Collected data:
"""

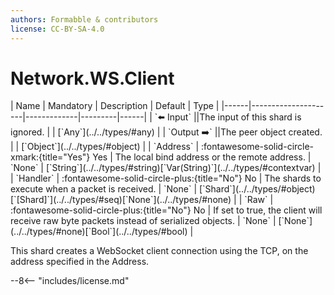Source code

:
 ```yaml
---
authors: Formabble & contributors
license: CC-BY-SA-4.0
---
```



# Network.WS.Client

<div class="sh-parameters" markdown="1">
| Name | Mandatory | Description | Default | Type |
|------|---------------------|-------------|---------|------|
| `⬅️ Input` ||The input of this shard is ignored. | | [`Any`](../../types/#any) |
| `Output ➡️` ||The peer object created. | | [`Object`](../../types/#object) |
| `Address` | :fontawesome-solid-circle-xmark:{title="Yes"} Yes  | The local bind address or the remote address. | `None` | [`String`](../../types/#string)[`Var(String)`](../../types/#contextvar) |
| `Handler` | :fontawesome-solid-circle-plus:{title="No"} No  | The shards to execute when a packet is received. | `None` | [`Shard`](../../types/#object)[`[Shard]`](../../types/#seq)[`None`](../../types/#none) |
| `Raw` | :fontawesome-solid-circle-plus:{title="No"} No  | If set to true, the client will receive raw byte packets instead of serialized objects. | `None` | [`None`](../../types/#none)[`Bool`](../../types/#bool) |

</div>

This shard creates a WebSocket client connection using the TCP, on the address specified in the Address.

--8<-- "includes/license.md"

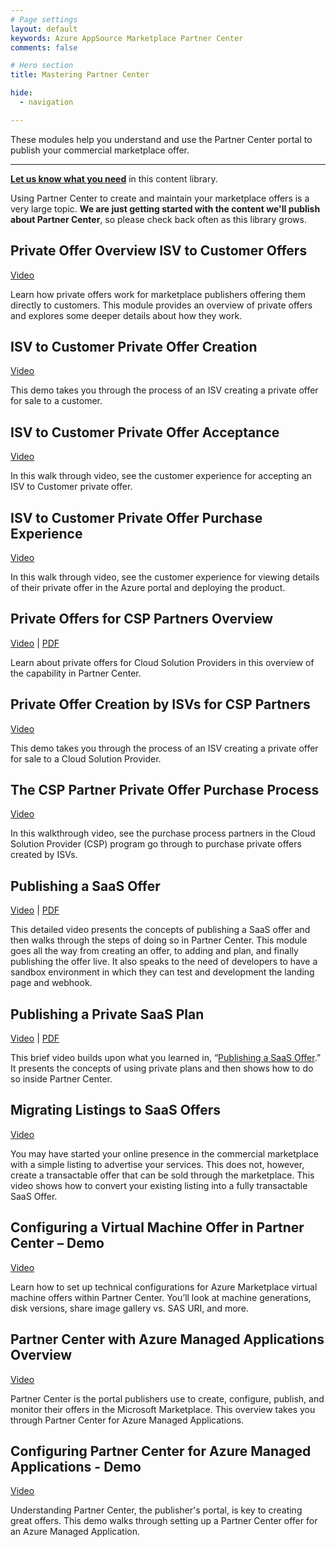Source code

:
 ```yaml
---
# Page settings
layout: default
keywords: Azure AppSource Marketplace Partner Center
comments: false

# Hero section
title: Mastering Partner Center

hide:
  - navigation

---
```


These modules help you understand and use the Partner Center portal to publish your commercial marketplace offer.

---

**[Let us know what you need](https://forms.office.com/r/0gCrzhSMkw)** in this content library.


Using Partner Center to create and maintain your marketplace offers is a very large topic. **We are just getting started with the content we'll publish about Partner Center**, so please check back often as this library grows.


## Private Offer Overview ISV to Customer Offers

<a target="_blank" href="https://go.microsoft.com/fwlink/?linkid=2196150">Video</a>

Learn how private offers work for marketplace publishers offering them directly to customers. This module provides an overview of private offers and explores some deeper details about how they work.

## ISV to Customer Private Offer Creation

<a target="_blank" href="https://go.microsoft.com/fwlink/?linkid=2196151">Video</a>

This demo takes you through the process of an ISV creating a private offer for sale to a customer.

## ISV to Customer Private Offer Acceptance

<a target="_blank" href="https://go.microsoft.com/fwlink/?linkid=2196149">Video</a>

In this walk through video, see the customer experience for accepting an ISV to Customer private offer.

## ISV to Customer Private Offer Purchase Experience

<a target="_blank" href="https://go.microsoft.com/fwlink/?linkid=2196251">Video</a>

In this walk through video, see the customer experience for viewing details of their private offer in the Azure portal and deploying the product.

## Private Offers for CSP Partners Overview

<a target="_blank" href="https://go.microsoft.com/fwlink/?linkid=2196414">Video</a> | [PDF](./pdfs/2.0-csp-private-offer-overview.pdf)

Learn about private offers for Cloud Solution Providers in this overview of the capability in Partner Center.

## Private Offer Creation by ISVs for CSP Partners

<a target="_blank" href="https://go.microsoft.com/fwlink/?linkid=2196413">Video</a>

This demo takes you through the process of an ISV creating a private offer for sale to a Cloud Solution Provider. 

## The CSP Partner Private Offer Purchase Process

<a target="_blank" href="https://go.microsoft.com/fwlink/?linkid=2196145">Video</a>

In this walkthrough video, see the purchase process partners in the Cloud Solution Provider (CSP) program go through to purchase private offers created by ISVs.

## Publishing a SaaS Offer

<a target="_blank" href="https://go.microsoft.com/fwlink/?linkid=2196318">Video</a> | [PDF](../saas/pdfs//03.1-Publishing-a-SaaS-Offer.pdf)

This detailed video presents the concepts of publishing a SaaS offer and then walks through the steps of doing so in Partner Center. This module goes all the way from creating an offer, to adding and plan, and finally publishing the offer live. It also speaks to the need of developers to have a sandbox environment in which they can test and development the landing page and webhook.

## Publishing a Private SaaS Plan

<a target="_blank" href="https://go.microsoft.com/fwlink/?linkid=2196256">Video</a> | [PDF](../saas/pdfs/03.2-Publishing-Private-SaaS-Plan.pdf)

This brief video builds upon what you learned in, “[Publishing a SaaS Offer](#publishing-a-saas-offer).” It presents the concepts of using private plans and then shows how to do so inside Partner Center.

## Migrating Listings to SaaS Offers

<a target="_blank" href="https://go.microsoft.com/fwlink/?linkid=2196250">Video</a>

You may have started your online presence in the commercial marketplace with a simple listing to advertise your services. This does not, however, create a transactable offer that can be sold through the marketplace. This video shows how to convert your existing listing into a fully transactable SaaS Offer.

## Configuring a Virtual Machine Offer in Partner Center – Demo

<a target="_blank" href="https://go.microsoft.com/fwlink/?linkid=2196154">Video</a>

Learn how to set up technical configurations for Azure Marketplace virtual machine offers within Partner Center. You’ll look at machine generations, disk versions, share image gallery vs. SAS URI, and more.

## Partner Center with Azure Managed Applications Overview

<a target="_blank" href="https://go.microsoft.com/fwlink/?linkid=2196143">Video</a>

Partner Center is the portal publishers use to create, configure, publish, and monitor their offers in the Microsoft Marketplace. This overview takes you through Partner Center for Azure Managed Applications.

## Configuring Partner Center for Azure Managed Applications - Demo

<a target="_blank" href="https://go.microsoft.com/fwlink/?linkid=2196410">Video</a>

Understanding Partner Center, the publisher's portal, is key to creating great offers. This demo walks through setting up a Partner Center offer for an Azure Managed Application.
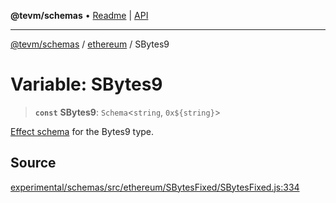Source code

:**@tevm/schemas** • [Readme](../../README.md) \| [API](../../modules.md)

***

[@tevm/schemas](../../README.md) / [ethereum](../README.md) / SBytes9

# Variable: SBytes9

> **`const`** **SBytes9**: `Schema`\<`string`, ```0x${string}```\>

[Effect schema](https://github.com/Effect-TS/schema) for the Bytes9 type.

## Source

[experimental/schemas/src/ethereum/SBytesFixed/SBytesFixed.js:334](https://github.com/evmts/tevm-monorepo/blob/main/experimental/schemas/src/ethereum/SBytesFixed/SBytesFixed.js#L334)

"""

(Task details) Each of the entries above must be output exactly, with none of the pictures.

(Worked solution)
Source code

:
 ```yaml
---
authors: Formabble & contributors
license: CC-BY-SA-4.0
---
```



# Network.WS.Client

<div class="sh-parameters" markdown="1">
| Name | Mandatory | Description | Default | Type |
|------|---------------------|-------------|---------|------|
| `⬅️ Input` ||The input of this shard is ignored. | | [`Any`](../../types/#any) |
| `Output ➡️` ||The peer object created. | | [`Object`](../../types/#object) |
| `Address` | :fontawesome-solid-circle-xmark:{title="Yes"} Yes  | The local bind address or the remote address. | `None` | [`String`](../../types/#string)[`Var(String)`](../../types/#contextvar) |
| `Handler` | :fontawesome-solid-circle-plus:{title="No"} No  | The shards to execute when a packet is received. | `None` | [`Shard`](../../types/#object)[`[Shard]`](../../types/#seq)[`None`](../../types/#none) |
| `Raw` | :fontawesome-solid-circle-plus:{title="No"} No  | If set to true, the client will receive raw byte packets instead of serialized objects. | `None` | [`None`](../../types/#none)[`Bool`](../../types/#bool) |

</div>

This shard creates a WebSocket client connection using the TCP, on the address specified in the Address.

--8<-- "includes/license.md"

Source code

:
 ```yaml
---
# Page settings
layout: default
keywords: Azure AppSource Marketplace Partner Center
comments: false

# Hero section
title: Mastering Partner Center

hide:
  - navigation

---
```


These modules help you understand and use the Partner Center portal to publish your commercial marketplace offer.

---

**[Let us know what you need](https://forms.office.com/r/0gCrzhSMkw)** in this content library.


Using Partner Center to create and maintain your marketplace offers is a very large topic. **We are just getting started with the content we'll publish about Partner Center**, so please check back often as this library grows.


## Private Offer Overview ISV to Customer Offers

<a target="_blank" href="https://go.microsoft.com/fwlink/?linkid=2196150">Video</a>

Learn how private offers work for marketplace publishers offering them directly to customers. This module provides an overview of private offers and explores some deeper details about how they work.

## ISV to Customer Private Offer Creation

<a target="_blank" href="https://go.microsoft.com/fwlink/?linkid=2196151">Video</a>

This demo takes you through the process of an ISV creating a private offer for sale to a customer.

## ISV to Customer Private Offer Acceptance

<a target="_blank" href="https://go.microsoft.com/fwlink/?linkid=2196149">Video</a>

In this walk through video, see the customer experience for accepting an ISV to Customer private offer.

## ISV to Customer Private Offer Purchase Experience

<a target="_blank" href="https://go.microsoft.com/fwlink/?linkid=2196251">Video</a>

In this walk through video, see the customer experience for viewing details of their private offer in the Azure portal and deploying the product.

## Private Offers for CSP Partners Overview

<a target="_blank" href="https://go.microsoft.com/fwlink/?linkid=2196414">Video</a> | [PDF](./pdfs/2.0-csp-private-offer-overview.pdf)

Learn about private offers for Cloud Solution Providers in this overview of the capability in Partner Center.

## Private Offer Creation by ISVs for CSP Partners

<a target="_blank" href="https://go.microsoft.com/fwlink/?linkid=2196413">Video</a>

This demo takes you through the process of an ISV creating a private offer for sale to a Cloud Solution Provider. 

## The CSP Partner Private Offer Purchase Process

<a target="_blank" href="https://go.microsoft.com/fwlink/?linkid=2196145">Video</a>

In this walkthrough video, see the purchase process partners in the Cloud Solution Provider (CSP) program go through to purchase private offers created by ISVs.

## Publishing a SaaS Offer

<a target="_blank" href="https://go.microsoft.com/fwlink/?linkid=2196318">Video</a> | [PDF](../saas/pdfs//03.1-Publishing-a-SaaS-Offer.pdf)

This detailed video presents the concepts of publishing a SaaS offer and then walks through the steps of doing so in Partner Center. This module goes all the way from creating an offer, to adding and plan, and finally publishing the offer live. It also speaks to the need of developers to have a sandbox environment in which they can test and development the landing page and webhook.

## Publishing a Private SaaS Plan

<a target="_blank" href="https://go.microsoft.com/fwlink/?linkid=2196256">Video</a> | [PDF](../saas/pdfs/03.2-Publishing-Private-SaaS-Plan.pdf)

This brief video builds upon what you learned in, “[Publishing a SaaS Offer](#publishing-a-saas-offer).” It presents the concepts of using private plans and then shows how to do so inside Partner Center.

## Migrating Listings to SaaS Offers

<a target="_blank" href="https://go.microsoft.com/fwlink/?linkid=2196250">Video</a>

You may have started your online presence in the commercial marketplace with a simple listing to advertise your services. This does not, however, create a transactable offer that can be sold through the marketplace. This video shows how to convert your existing listing into a fully transactable SaaS Offer.

## Configuring a Virtual Machine Offer in Partner Center – Demo

<a target="_blank" href="https://go.microsoft.com/fwlink/?linkid=2196154">Video</a>

Learn how to set up technical configurations for Azure Marketplace virtual machine offers within Partner Center. You’ll look at machine generations, disk versions, share image gallery vs. SAS URI, and more.

## Partner Center with Azure Managed Applications Overview

<a target="_blank" href="https://go.microsoft.com/fwlink/?linkid=2196143">Video</a>

Partner Center is the portal publishers use to create, configure, publish, and monitor their offers in the Microsoft Marketplace. This overview takes you through Partner Center for Azure Managed Applications.

## Configuring Partner Center for Azure Managed Applications - Demo

<a target="_blank" href="https://go.microsoft.com/fwlink/?linkid=2196410">Video</a>

Understanding Partner Center, the publisher's portal, is key to creating great offers. This demo walks through setting up a Partner Center offer for an Azure Managed Application.
Source code

:**@tevm/schemas** • [Readme](../../README.md) \| [API](../../modules.md)

***

[@tevm/schemas](../../README.md) / [ethereum](../README.md) / SBytes9

# Variable: SBytes9

> **`const`** **SBytes9**: `Schema`\<`string`, ```0x${string}```\>

[Effect schema](https://github.com/Effect-TS/schema) for the Bytes9 type.

## Source

[experimental/schemas/src/ethereum/SBytesFixed/SBytesFixed.js:334](https://github.com/evmts/tevm-monorepo/blob/main/experimental/schemas/src/ethereum/SBytesFixed/SBytesFixed.js#L334)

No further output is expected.